Start of Task material
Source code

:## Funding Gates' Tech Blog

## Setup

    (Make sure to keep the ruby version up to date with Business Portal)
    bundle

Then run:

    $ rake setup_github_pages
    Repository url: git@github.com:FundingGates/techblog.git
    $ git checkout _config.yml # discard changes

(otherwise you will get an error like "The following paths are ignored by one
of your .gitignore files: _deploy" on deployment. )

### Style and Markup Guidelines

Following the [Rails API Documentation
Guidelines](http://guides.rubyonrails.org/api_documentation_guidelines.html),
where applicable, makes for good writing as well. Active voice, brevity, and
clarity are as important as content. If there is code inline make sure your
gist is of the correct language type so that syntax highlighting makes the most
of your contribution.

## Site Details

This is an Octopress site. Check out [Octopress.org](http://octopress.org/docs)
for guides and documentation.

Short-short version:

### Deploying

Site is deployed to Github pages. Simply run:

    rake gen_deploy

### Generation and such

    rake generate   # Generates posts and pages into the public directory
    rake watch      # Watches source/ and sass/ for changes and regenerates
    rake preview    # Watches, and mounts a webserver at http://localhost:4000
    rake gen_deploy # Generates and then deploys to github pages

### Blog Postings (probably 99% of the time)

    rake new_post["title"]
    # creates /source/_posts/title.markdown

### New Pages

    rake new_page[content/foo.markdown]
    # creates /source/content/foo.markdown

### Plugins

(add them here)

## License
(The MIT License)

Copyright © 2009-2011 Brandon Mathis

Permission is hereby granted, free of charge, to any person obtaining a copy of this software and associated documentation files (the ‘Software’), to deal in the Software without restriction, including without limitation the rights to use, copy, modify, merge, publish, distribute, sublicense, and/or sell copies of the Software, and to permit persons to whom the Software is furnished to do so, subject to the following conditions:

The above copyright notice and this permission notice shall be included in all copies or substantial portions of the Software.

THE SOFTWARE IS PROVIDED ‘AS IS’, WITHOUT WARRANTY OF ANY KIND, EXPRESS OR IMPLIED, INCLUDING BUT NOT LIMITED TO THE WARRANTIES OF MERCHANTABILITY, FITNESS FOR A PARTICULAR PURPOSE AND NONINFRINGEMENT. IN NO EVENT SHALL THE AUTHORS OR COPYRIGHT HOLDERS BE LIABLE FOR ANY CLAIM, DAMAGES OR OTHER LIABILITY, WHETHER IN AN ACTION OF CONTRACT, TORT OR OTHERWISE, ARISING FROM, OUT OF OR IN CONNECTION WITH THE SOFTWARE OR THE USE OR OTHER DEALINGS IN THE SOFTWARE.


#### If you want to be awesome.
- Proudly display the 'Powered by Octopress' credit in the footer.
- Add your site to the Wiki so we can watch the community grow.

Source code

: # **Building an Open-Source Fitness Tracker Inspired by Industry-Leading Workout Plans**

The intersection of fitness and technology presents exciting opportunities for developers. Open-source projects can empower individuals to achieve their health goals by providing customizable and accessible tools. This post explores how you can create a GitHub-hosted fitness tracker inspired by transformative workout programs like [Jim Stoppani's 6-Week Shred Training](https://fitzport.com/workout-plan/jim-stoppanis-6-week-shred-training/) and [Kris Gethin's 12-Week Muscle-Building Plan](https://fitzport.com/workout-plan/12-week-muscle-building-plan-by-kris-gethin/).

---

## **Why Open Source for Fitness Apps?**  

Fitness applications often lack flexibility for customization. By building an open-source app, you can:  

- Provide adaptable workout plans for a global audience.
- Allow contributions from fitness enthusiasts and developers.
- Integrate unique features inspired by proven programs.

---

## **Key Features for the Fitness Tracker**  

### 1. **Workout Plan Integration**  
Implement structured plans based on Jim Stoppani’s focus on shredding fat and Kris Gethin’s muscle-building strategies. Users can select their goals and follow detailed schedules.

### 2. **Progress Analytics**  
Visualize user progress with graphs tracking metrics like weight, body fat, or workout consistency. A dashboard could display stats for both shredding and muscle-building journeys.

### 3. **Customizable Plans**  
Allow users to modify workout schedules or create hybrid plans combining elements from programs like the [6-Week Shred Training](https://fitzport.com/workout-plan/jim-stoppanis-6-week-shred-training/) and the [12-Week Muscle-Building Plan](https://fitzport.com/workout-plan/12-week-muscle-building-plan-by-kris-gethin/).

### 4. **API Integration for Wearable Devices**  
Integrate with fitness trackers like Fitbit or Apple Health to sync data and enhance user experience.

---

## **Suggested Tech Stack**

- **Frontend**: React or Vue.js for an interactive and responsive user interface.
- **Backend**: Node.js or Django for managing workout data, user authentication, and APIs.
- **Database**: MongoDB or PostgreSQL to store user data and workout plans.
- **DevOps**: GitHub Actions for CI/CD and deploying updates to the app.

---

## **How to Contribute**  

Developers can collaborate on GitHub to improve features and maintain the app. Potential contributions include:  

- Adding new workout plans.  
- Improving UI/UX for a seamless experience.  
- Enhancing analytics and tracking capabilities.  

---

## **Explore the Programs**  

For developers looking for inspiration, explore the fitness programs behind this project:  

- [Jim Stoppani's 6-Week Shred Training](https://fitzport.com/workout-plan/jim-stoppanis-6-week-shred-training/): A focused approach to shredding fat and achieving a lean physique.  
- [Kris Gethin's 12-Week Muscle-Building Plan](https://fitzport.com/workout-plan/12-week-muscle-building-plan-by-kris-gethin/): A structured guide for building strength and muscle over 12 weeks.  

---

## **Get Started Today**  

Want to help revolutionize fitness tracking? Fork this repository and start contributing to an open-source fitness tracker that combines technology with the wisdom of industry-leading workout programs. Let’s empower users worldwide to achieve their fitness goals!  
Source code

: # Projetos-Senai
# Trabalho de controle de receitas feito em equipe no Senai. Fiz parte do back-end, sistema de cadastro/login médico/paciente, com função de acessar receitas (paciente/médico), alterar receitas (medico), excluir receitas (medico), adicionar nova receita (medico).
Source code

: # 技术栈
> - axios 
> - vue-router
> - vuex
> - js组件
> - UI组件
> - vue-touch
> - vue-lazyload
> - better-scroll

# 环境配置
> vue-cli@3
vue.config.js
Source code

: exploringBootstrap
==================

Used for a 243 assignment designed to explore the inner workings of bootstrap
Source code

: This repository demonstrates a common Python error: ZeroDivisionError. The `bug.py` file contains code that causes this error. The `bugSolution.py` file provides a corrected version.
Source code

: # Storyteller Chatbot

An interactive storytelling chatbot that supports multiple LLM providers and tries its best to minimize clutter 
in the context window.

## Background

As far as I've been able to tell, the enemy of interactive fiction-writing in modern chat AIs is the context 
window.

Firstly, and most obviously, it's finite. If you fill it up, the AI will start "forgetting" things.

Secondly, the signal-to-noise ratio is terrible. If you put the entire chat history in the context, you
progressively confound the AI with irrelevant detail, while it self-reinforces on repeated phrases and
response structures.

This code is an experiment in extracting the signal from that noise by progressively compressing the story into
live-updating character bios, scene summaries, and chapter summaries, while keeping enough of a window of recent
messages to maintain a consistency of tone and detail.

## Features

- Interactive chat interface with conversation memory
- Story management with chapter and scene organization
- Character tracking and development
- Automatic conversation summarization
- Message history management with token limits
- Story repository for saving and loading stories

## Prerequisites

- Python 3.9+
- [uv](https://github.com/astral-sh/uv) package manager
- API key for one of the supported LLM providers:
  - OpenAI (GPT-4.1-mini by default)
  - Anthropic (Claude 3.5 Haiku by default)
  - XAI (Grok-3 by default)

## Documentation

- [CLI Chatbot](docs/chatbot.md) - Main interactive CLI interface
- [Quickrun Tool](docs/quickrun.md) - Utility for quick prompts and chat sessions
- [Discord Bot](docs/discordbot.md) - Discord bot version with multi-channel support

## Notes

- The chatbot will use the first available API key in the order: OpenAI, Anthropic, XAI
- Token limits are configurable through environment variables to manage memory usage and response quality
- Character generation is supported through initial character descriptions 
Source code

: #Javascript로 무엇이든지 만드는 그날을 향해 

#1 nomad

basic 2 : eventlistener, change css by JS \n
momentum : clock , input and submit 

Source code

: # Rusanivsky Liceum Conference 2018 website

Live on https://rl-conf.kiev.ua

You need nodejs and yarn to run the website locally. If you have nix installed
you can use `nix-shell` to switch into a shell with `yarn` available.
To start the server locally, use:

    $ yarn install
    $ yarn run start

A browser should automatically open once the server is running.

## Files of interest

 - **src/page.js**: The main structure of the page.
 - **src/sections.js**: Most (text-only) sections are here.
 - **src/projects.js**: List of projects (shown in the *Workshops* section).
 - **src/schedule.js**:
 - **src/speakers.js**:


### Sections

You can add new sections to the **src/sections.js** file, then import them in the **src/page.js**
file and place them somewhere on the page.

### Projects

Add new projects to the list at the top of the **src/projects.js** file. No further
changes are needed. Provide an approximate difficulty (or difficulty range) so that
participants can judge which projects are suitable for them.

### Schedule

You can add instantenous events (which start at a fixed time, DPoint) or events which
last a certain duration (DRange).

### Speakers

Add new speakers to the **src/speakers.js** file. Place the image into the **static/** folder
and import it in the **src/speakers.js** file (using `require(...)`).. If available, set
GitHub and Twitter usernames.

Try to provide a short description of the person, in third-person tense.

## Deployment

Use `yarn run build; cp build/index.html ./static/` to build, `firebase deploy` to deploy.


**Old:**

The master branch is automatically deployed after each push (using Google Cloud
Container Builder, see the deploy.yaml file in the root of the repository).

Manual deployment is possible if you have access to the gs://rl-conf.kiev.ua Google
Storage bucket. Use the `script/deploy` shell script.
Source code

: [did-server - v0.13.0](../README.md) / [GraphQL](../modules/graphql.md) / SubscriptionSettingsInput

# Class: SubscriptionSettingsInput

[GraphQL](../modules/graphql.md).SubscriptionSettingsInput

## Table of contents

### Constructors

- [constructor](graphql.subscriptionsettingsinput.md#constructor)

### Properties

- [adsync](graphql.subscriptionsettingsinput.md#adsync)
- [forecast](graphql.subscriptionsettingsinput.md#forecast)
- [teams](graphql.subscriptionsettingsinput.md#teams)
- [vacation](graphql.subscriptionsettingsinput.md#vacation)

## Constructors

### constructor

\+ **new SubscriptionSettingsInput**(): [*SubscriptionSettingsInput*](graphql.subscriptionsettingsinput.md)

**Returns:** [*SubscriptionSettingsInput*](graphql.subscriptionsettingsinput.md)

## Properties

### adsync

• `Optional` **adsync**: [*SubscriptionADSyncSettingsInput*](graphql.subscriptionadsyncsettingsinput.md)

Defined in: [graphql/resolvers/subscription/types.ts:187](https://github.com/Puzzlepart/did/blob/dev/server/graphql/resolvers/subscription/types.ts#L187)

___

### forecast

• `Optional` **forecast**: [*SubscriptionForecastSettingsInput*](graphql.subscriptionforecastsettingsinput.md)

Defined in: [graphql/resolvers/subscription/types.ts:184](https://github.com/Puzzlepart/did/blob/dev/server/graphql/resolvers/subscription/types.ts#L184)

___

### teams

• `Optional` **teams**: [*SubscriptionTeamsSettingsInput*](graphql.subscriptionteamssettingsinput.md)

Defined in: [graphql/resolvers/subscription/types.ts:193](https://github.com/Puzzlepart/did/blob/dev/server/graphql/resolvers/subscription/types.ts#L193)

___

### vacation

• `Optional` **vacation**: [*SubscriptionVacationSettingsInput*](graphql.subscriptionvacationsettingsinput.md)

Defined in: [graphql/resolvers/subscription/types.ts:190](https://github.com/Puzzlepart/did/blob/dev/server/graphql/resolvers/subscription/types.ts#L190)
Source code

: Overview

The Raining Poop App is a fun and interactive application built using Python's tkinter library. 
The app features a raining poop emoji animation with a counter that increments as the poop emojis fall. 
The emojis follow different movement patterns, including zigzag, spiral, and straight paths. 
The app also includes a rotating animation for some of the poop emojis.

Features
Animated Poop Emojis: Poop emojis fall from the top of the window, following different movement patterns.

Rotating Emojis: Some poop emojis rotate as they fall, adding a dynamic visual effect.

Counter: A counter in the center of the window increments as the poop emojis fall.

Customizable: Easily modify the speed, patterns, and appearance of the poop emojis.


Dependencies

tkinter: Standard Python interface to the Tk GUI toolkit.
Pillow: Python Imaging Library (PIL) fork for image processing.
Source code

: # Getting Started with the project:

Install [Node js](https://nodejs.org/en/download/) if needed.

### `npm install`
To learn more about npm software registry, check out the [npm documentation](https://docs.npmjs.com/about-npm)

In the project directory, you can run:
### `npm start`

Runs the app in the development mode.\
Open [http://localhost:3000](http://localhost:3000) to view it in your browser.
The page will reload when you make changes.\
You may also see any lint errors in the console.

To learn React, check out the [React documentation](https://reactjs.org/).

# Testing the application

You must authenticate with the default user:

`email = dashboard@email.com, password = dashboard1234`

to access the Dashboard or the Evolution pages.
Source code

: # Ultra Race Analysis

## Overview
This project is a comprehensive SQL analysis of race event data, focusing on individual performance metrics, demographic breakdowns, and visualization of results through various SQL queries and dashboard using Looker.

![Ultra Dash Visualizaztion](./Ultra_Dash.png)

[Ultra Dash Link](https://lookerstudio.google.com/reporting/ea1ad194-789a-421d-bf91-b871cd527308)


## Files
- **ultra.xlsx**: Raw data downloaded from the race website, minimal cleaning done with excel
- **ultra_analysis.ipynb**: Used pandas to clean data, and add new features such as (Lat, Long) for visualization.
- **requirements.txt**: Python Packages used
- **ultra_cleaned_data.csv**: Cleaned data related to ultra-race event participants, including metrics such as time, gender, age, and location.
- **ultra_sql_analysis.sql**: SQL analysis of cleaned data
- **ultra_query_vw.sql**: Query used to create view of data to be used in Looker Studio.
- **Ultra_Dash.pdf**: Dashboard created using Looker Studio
End of Task material
## The problem
Please retype, with no changes, the lines that run from the first line of the entries to the line with "# discard changes", both ends included.

## Response for this exercise
Source code

:## Funding Gates' Tech Blog

## Setup

    (Make sure to keep the ruby version up to date with Business Portal)
    bundle

Then run:

    $ rake setup_github_pages
    Repository url: git@github.com:FundingGates/techblog.git
    $ git checkout _config.yml # discard changes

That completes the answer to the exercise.